The group, which includes the Graduate School of Engineering, Osaka University, Shimadzu Corporation, Itoham Yonekyu Holdings Inc., Toppan Printing Co., Ltd, Inc., and SIGMAXYZ Inc., stated it will focus on the development and application of 3D bioprinting technology, the establishment of a consistent value chain from production to distribution, and the contribution to the establishment of laws and regulations through cooperation with government agencies and private companies.
In August 2021, Osaka University and Toppan Printing published a paper outlining the technology for 3D printing fibrous tissues, such as muscle, fat, and blood vessels. The group’s efforts will be centered around Osaka University’s 3D bioprinting technology, which allows the creation of muscle tissue structures at will, and can be applied to the fields of food as well as regenerative medicine and drug discovery.
Alongside the establishment of this consortium, Osaka University, Itoham Yonekyu, and Toppan Printing have opened a joint research course for “social implementation” of cultured meat on the Suita campus of Osaka University. This joint research course and the Osaka University-Shimadzu Analytical Innovation Collaborative Research Laboratory established in December 2019, will serve as the research promotion base for the consortium.

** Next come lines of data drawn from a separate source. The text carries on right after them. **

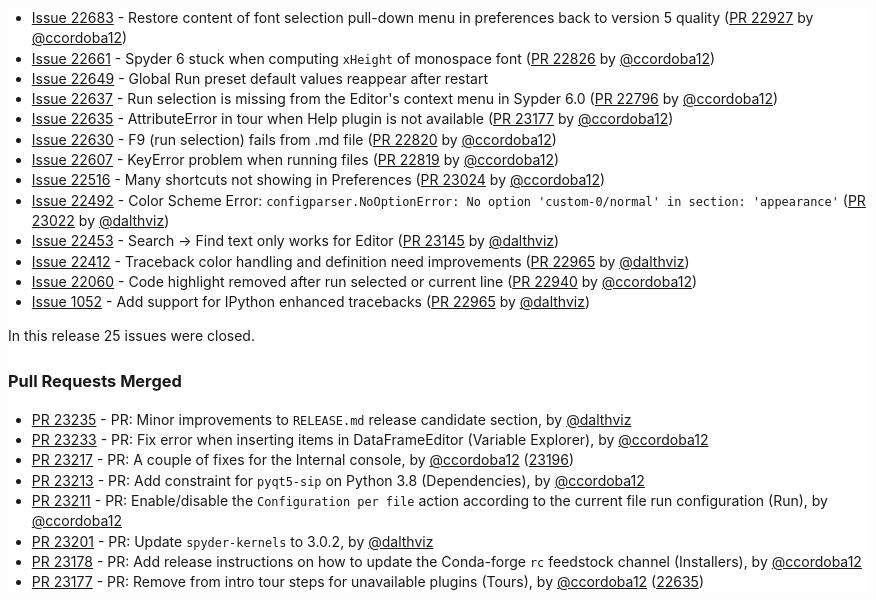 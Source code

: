 * [Issue 22683](https://github.com/spyder-ide/spyder/issues/22683) - Restore content of font selection pull-down menu in preferences back to version 5 quality ([PR 22927](https://github.com/spyder-ide/spyder/pull/22927) by [@ccordoba12](https://github.com/ccordoba12))
* [Issue 22661](https://github.com/spyder-ide/spyder/issues/22661) - Spyder 6 stuck when computing `xHeight` of monospace font ([PR 22826](https://github.com/spyder-ide/spyder/pull/22826) by [@ccordoba12](https://github.com/ccordoba12))
* [Issue 22649](https://github.com/spyder-ide/spyder/issues/22649) - Global Run preset default values reappear after restart
* [Issue 22637](https://github.com/spyder-ide/spyder/issues/22637) - Run selection is missing from the Editor's context menu in Sypder 6.0 ([PR 22796](https://github.com/spyder-ide/spyder/pull/22796) by [@ccordoba12](https://github.com/ccordoba12))
* [Issue 22635](https://github.com/spyder-ide/spyder/issues/22635) - AttributeError in tour when Help plugin is not available ([PR 23177](https://github.com/spyder-ide/spyder/pull/23177) by [@ccordoba12](https://github.com/ccordoba12))
* [Issue 22630](https://github.com/spyder-ide/spyder/issues/22630) - F9 (run selection) fails from .md file ([PR 22820](https://github.com/spyder-ide/spyder/pull/22820) by [@ccordoba12](https://github.com/ccordoba12))
* [Issue 22607](https://github.com/spyder-ide/spyder/issues/22607) - KeyError problem when running files ([PR 22819](https://github.com/spyder-ide/spyder/pull/22819) by [@ccordoba12](https://github.com/ccordoba12))
* [Issue 22516](https://github.com/spyder-ide/spyder/issues/22516) - Many shortcuts not showing in Preferences ([PR 23024](https://github.com/spyder-ide/spyder/pull/23024) by [@ccordoba12](https://github.com/ccordoba12))
* [Issue 22492](https://github.com/spyder-ide/spyder/issues/22492) - Color Scheme Error: `configparser.NoOptionError: No option 'custom-0/normal' in section: 'appearance'` ([PR 23022](https://github.com/spyder-ide/spyder/pull/23022) by [@dalthviz](https://github.com/dalthviz))
* [Issue 22453](https://github.com/spyder-ide/spyder/issues/22453) - Search -> Find text only works for Editor ([PR 23145](https://github.com/spyder-ide/spyder/pull/23145) by [@dalthviz](https://github.com/dalthviz))
* [Issue 22412](https://github.com/spyder-ide/spyder/issues/22412) - Traceback color handling and definition need improvements ([PR 22965](https://github.com/spyder-ide/spyder/pull/22965) by [@dalthviz](https://github.com/dalthviz))
* [Issue 22060](https://github.com/spyder-ide/spyder/issues/22060) - Code highlight removed after run selected or current line ([PR 22940](https://github.com/spyder-ide/spyder/pull/22940) by [@ccordoba12](https://github.com/ccordoba12))
* [Issue 1052](https://github.com/spyder-ide/spyder/issues/1052) - Add support for IPython enhanced tracebacks ([PR 22965](https://github.com/spyder-ide/spyder/pull/22965) by [@dalthviz](https://github.com/dalthviz))

In this release 25 issues were closed.

### Pull Requests Merged

* [PR 23235](https://github.com/spyder-ide/spyder/pull/23235) - PR: Minor improvements to `RELEASE.md` release candidate section, by [@dalthviz](https://github.com/dalthviz)
* [PR 23233](https://github.com/spyder-ide/spyder/pull/23233) - PR: Fix error when inserting items in DataFrameEditor (Variable Explorer), by [@ccordoba12](https://github.com/ccordoba12)
* [PR 23217](https://github.com/spyder-ide/spyder/pull/23217) - PR: A couple of fixes for the Internal console, by [@ccordoba12](https://github.com/ccordoba12) ([23196](https://github.com/spyder-ide/spyder/issues/23196))
* [PR 23213](https://github.com/spyder-ide/spyder/pull/23213) - PR: Add constraint for `pyqt5-sip` on Python 3.8 (Dependencies), by [@ccordoba12](https://github.com/ccordoba12)
* [PR 23211](https://github.com/spyder-ide/spyder/pull/23211) - PR: Enable/disable the `Configuration per file` action according to the current file run configuration (Run), by [@ccordoba12](https://github.com/ccordoba12)
* [PR 23201](https://github.com/spyder-ide/spyder/pull/23201) - PR: Update `spyder-kernels` to 3.0.2, by [@dalthviz](https://github.com/dalthviz)
* [PR 23178](https://github.com/spyder-ide/spyder/pull/23178) - PR: Add release instructions on how to update the Conda-forge `rc` feedstock channel (Installers), by [@ccordoba12](https://github.com/ccordoba12)
* [PR 23177](https://github.com/spyder-ide/spyder/pull/23177) - PR: Remove from intro tour steps for unavailable plugins (Tours), by [@ccordoba12](https://github.com/ccordoba12) ([22635](https://github.com/spyder-ide/spyder/issues/22635))
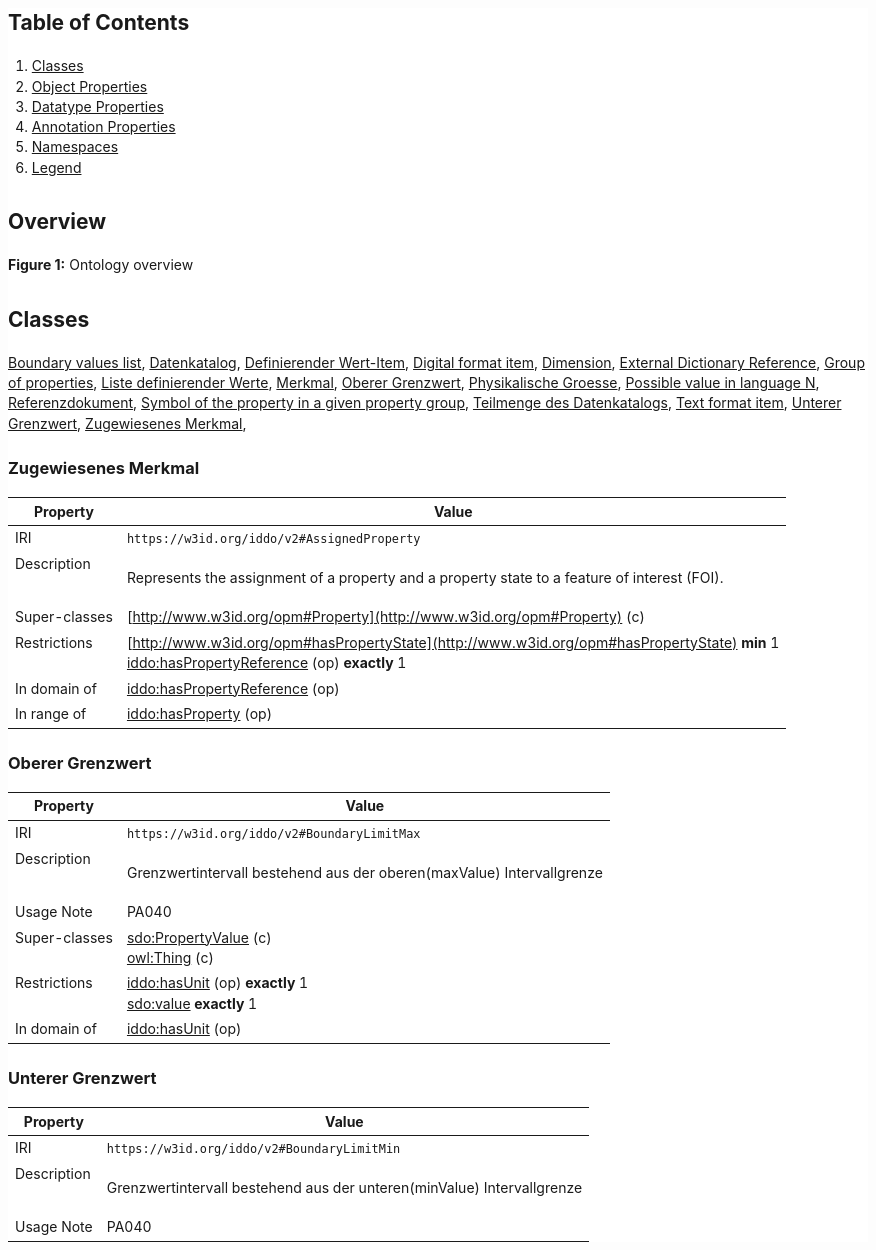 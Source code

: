 ## Table of Contents
1. [Classes](#classes)
1. [Object Properties](#objectproperties)
1. [Datatype Properties](#datatypeproperties)
1. [Annotation Properties](#annotationproperties)
1. [Namespaces](#namespaces)
1. [Legend](#legend)


## Overview

**Figure 1:** Ontology overview
## Classes
[Boundary values list](#Boundaryvalueslist),
[Datenkatalog](#Datenkatalog),
[Definierender Wert-Item](#DefinierenderWert-Item),
[Digital format item](#Digitalformatitem),
[Dimension](#Dimension1),
[External Dictionary Reference](#ExternalDictionaryReference),
[Group of properties](#Groupofproperties),
[Liste definierender Werte](#ListedefinierenderWerte),
[Merkmal](#Merkmal),
[Oberer Grenzwert](#ObererGrenzwert),
[Physikalische Groesse](#PhysicalQuantity),
[Possible value in language N](#PossiblevalueinlanguageN),
[Referenzdokument](#Referenzdokument),
[Symbol of the property in a given property group](#Symbolofthepropertyinagivenpropertygroup),
[Teilmenge des Datenkatalogs](#TeilmengedesDatenkatalogs),
[Text format item](#Textformatitem),
[Unterer Grenzwert](#UntererGrenzwert),
[Zugewiesenes Merkmal](#ZugewiesenesMerkmal),
### Zugewiesenes Merkmal
Property | Value
--- | ---
IRI | `https://w3id.org/iddo/v2#AssignedProperty`
Description | <p>Represents the assignment of a property and a property state to a feature of interest (FOI).</p>
Super-classes |[http://www.w3id.org/opm#Property](http://www.w3id.org/opm#Property) (c)<br />
Restrictions |[http://www.w3id.org/opm#hasPropertyState](http://www.w3id.org/opm#hasPropertyState) **min** 1<br />[iddo:hasPropertyReference](hatMerkmalreferenz) (op) **exactly** 1<br />
In domain of |[iddo:hasPropertyReference](hatMerkmalreferenz) (op)<br />
In range of |[iddo:hasProperty](hatMerkmal) (op)<br />
### Oberer Grenzwert
Property | Value
--- | ---
IRI | `https://w3id.org/iddo/v2#BoundaryLimitMax`
Description | <p>Grenzwertintervall bestehend aus der oberen(maxValue) Intervallgrenze</p>
Usage Note | PA040
Super-classes |[sdo:PropertyValue](https://schema.org/PropertyValue) (c)<br />[owl:Thing](http://www.w3.org/2002/07/owl#Thing) (c)<br />
Restrictions |[iddo:hasUnit](hatEinheit) (op) **exactly** 1<br />[sdo:value](https://schema.org/value) **exactly** 1<br />
In domain of |[iddo:hasUnit](hatEinheit) (op)<br />
### Unterer Grenzwert
Property | Value
--- | ---
IRI | `https://w3id.org/iddo/v2#BoundaryLimitMin`
Description | <p>Grenzwertintervall bestehend aus der unteren(minValue) Intervallgrenze</p>
Usage Note | PA040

According to the announcement, the group has designated different roles for the member companies. From the announcement: Organizations participating in the consortium are “management partners” who engage in technological development, cooperation with government agencies and related organizations, and disseminate information to the outside world, “R&D partners” who engage in joint research in specific technical areas, and dissemination of cultivated meat-related technologies and products. It consists of “social implementation partners” who are responsible for disseminating information to Osaka University, Shimadzu, Itoham Yonekyu, Toppan Printing, and Sigmaxis will act as “operating partners”.
The group has plans to showcase the technology in action at the ‘Osaka Healthcare Pavilion Nest for Reborn’ at the Osaka Kansai Expo, where it will exhibit automated cultured meat production equipment. Through this exhibition, the consortium plans to present cultured meat as one of the “foods of the future” which it says has the potential to reduce the environmental burden and help solve the global protein shortage, leading to the promotion of consumer understanding.
The new consortium isn’t the first organization in Japan for cultivated meat. In 2021, a group led by Integriculture announced the CulNet Consortium, a group intended to be an open innovation platform for the development of cell-cultured meat in Japan and beyond. In January of this year, Integriculture debuted cultivated foie gras from duck liver-derived cells, which it developed using the CulNet Consortium framework.